Het valt me telkens weer op hoe hard die Kobra optrekt in vergelijking met mijn andere fietsen. Het hyperdirecte stuur is ook elke keer wennen: op lage snelheid valt dit niet mee (de poging van zoonlief vorig jaar om ermee te rijden strandde na één meter), maar een keer op tempo ligt de Kobra muurvast op de weg.
Ook de snelheid is aangenaam: met voor het gevoel dezelfde inspanning waarmee ik op de Trek toerfiets zowat 23 haal, gaat het met de Kobra vlot boven de 30 km/u. De kruissnelheid bedraagt zowat 32 km/u tijdens de woon-werkverplaatsing.

Een relatief warme nacht en halfbewolkt, dat leidde tot mooie nevelslierten boven de weiden langs de Scheldeoevers. Geen mist, maar een poëtisch beeld. 
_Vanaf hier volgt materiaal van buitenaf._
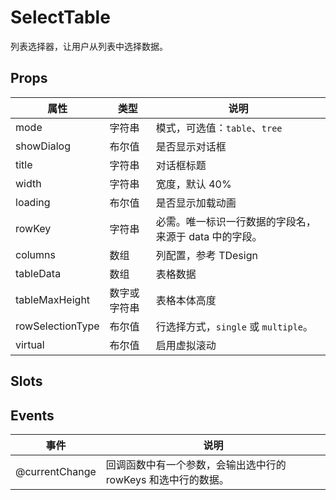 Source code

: # SelectTable

列表选择器，让用户从列表中选择数据。

## Props

| 属性             | 类型         | 说明                                                   |
| ---------------- | ------------ | ------------------------------------------------------ |
| mode             | 字符串       | 模式，可选值：`table`、`tree`                          |
| showDialog       | 布尔值       | 是否显示对话框                                         |
| title            | 字符串       | 对话框标题                                             |
| width            | 字符串       | 宽度，默认 40%                                         |
| loading          | 布尔值       | 是否显示加载动画                                       |
| rowKey           | 字符串       | 必需。唯一标识一行数据的字段名，来源于 data 中的字段。 |
| columns          | 数组         | 列配置，参考 TDesign                                   |
| tableData        | 数组         | 表格数据                                               |
| tableMaxHeight   | 数字或字符串 | 表格本体高度                                           |
| rowSelectionType | 布尔值       | 行选择方式，`single` 或 `multiple`。                   |
| virtual          | 布尔值       | 启用虚拟滚动                                           |

## Slots

## Events

| 事件           | 说明                                                          |
| -------------- | ------------------------------------------------------------- |
| @currentChange | 回调函数中有一个参数，会输出选中行的 rowKeys 和选中行的数据。 |
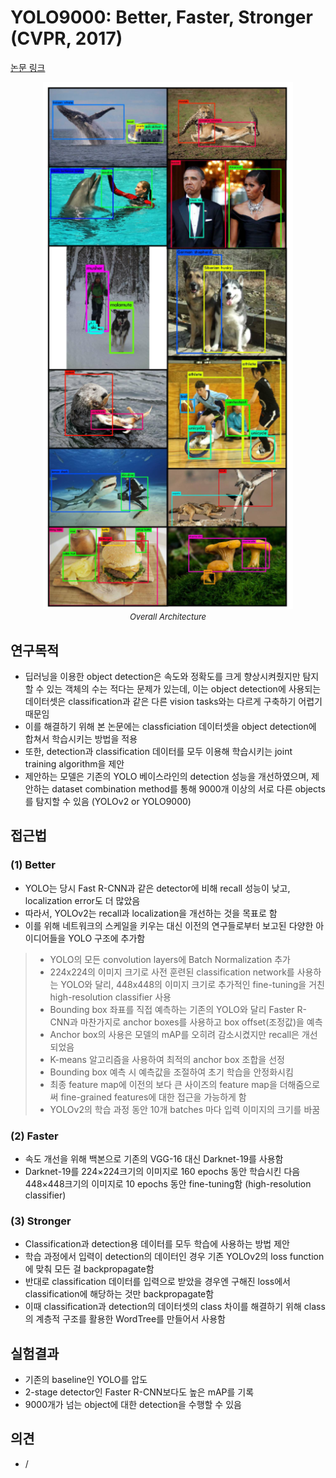 # YOLO9000: Better, Faster, Stronger (CVPR, 2017)

[논문 링크](https://openaccess.thecvf.com/content_cvpr_2017/html/Redmon_YOLO9000_Better_Faster_CVPR_2017_paper.html)

<p align="center">
    <img width="400" alt='fig1' src="./img/02_06_01.png?raw=true"></br>
    <em><font size=2>Overall Architecture</font></em>
</p>

## 연구목적
- 딥러닝을 이용한 object detection은 속도와 정확도를 크게 향상시켜줬지만 탐지할 수 있는 객체의 수는 적다는 문제가 있는데, 이는 object detection에 사용되는 데이터셋은 classification과 같은 다른 vision tasks와는 다르게 구축하기 어렵기 때문임
- 이를 해결하기 위해 본 논문에는 classficiation 데이터셋을 object detection에 합쳐서 학습시키는 방법을 적용
- 또한, detection과 classification 데이터를 모두 이용해 학습시키는 joint training algorithm을 제안
- 제안하는 모델은 기존의 YOLO 베이스라인의 detection 성능을 개선하였으며, 제안하는 dataset combination method를 통해 9000개 이상의 서로 다른 objects를 탐지할 수 있음 (YOLOv2 or YOLO9000)

## 접근법
### (1) Better
- YOLO는 당시 Fast R-CNN과 같은 detector에 비해 recall 성능이 낮고, localization error도 더 많았음
- 따라서, YOLOv2는 recall과 localization을 개선하는 것을 목표로 함
- 이를 위해 네트워크의 스케일을 키우는 대신 이전의 연구들로부터 보고된 다양한 아이디어들을 YOLO 구조에 추가함
> - YOLO의 모든 convolution layers에 Batch Normalization 추가
> - 224x224의 이미지 크기로 사전 훈련된 classification network를 사용하는 YOLO와 달리, 448x448의 이미지 크기로 추가적인 fine-tuning을 거친 high-resolution classifier 사용
> - Bounding box 좌표를 직접 예측하는 기존의 YOLO와 달리 Faster R-CNN과 마찬가지로 anchor boxes를 사용하고 box offset(조정값)을 예측 
> - Anchor box의 사용은 모델의 mAP를 오히려 감소시켰지만 recall은 개선되었음
> - K-means 알고리즘을 사용하여 최적의 anchor box 조합을 선정
> - Bounding box 예측 시 예측값을 조절하여 초기 학습을 안정화시킴
> - 최종 feature map에 이전의 보다 큰 사이즈의 feature map을 더해줌으로써 fine-grained features에 대한 접근을 가능하게 함
> - YOLOv2의 학습 과정 동안 10개 batches 마다 입력 이미지의 크기를 바꿈

### (2) Faster
- 속도 개선을 위해 백본으로 기존의 VGG-16 대신 Darknet-19를 사용함
- Darknet-19를 224×224크기의 이미지로 160 epochs 동안 학습시킨 다음 448×448크기의 이미지로 10 epochs 동안 fine-tuning함 (high-resolution classifier)

### (3) Stronger
- Classification과 detection용 데이터를 모두 학습에 사용하는 방법 제안
- 학습 과정에서 입력이 detection의 데이터인 경우 기존 YOLOv2의 loss function에 맞춰 모든 걸 backpropagate함
- 반대로 classification 데이터를 입력으로 받았을 경우엔 구해진 loss에서 classification에 해당하는 것만 backpropagate함
- 이때 classification과 detection의 데이터셋의 class 차이를 해결하기 위해 class의 계층적 구조를 활용한 WordTree를 만들어서 사용함

## 실험결과
- 기존의 baseline인 YOLO를 압도
- 2-stage detector인 Faster R-CNN보다도 높은 mAP를 기록
- 9000개가 넘는 object에 대한 detection을 수행할 수 있음

## 의견
- /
Meteen kon ik ook weer de rechteroever nemen, die niet zo geschikt is voor een meersporige fiets.



Die Kobra vormt af en toe een welkome afwisseling voor de Orca: duidelijk wat langzamer en spartaanser, maar zonder die cocon rond je ben je meer betrokken bij de omgeving. Een open ligger produceert ook heel wat minder rijgeluiden.
Een stalen frame, een set wielen, 7 versnellingen en een heel eind ketting: dit staat heel ver van de gesofisticeerde Orca. Op zijn eigen manier is het wel een fiets die even aangenaam rijdt, zo lang het droog en warm genoeg blijft.

Wat een luxe, met de fiets naar het werk kunnen rijden!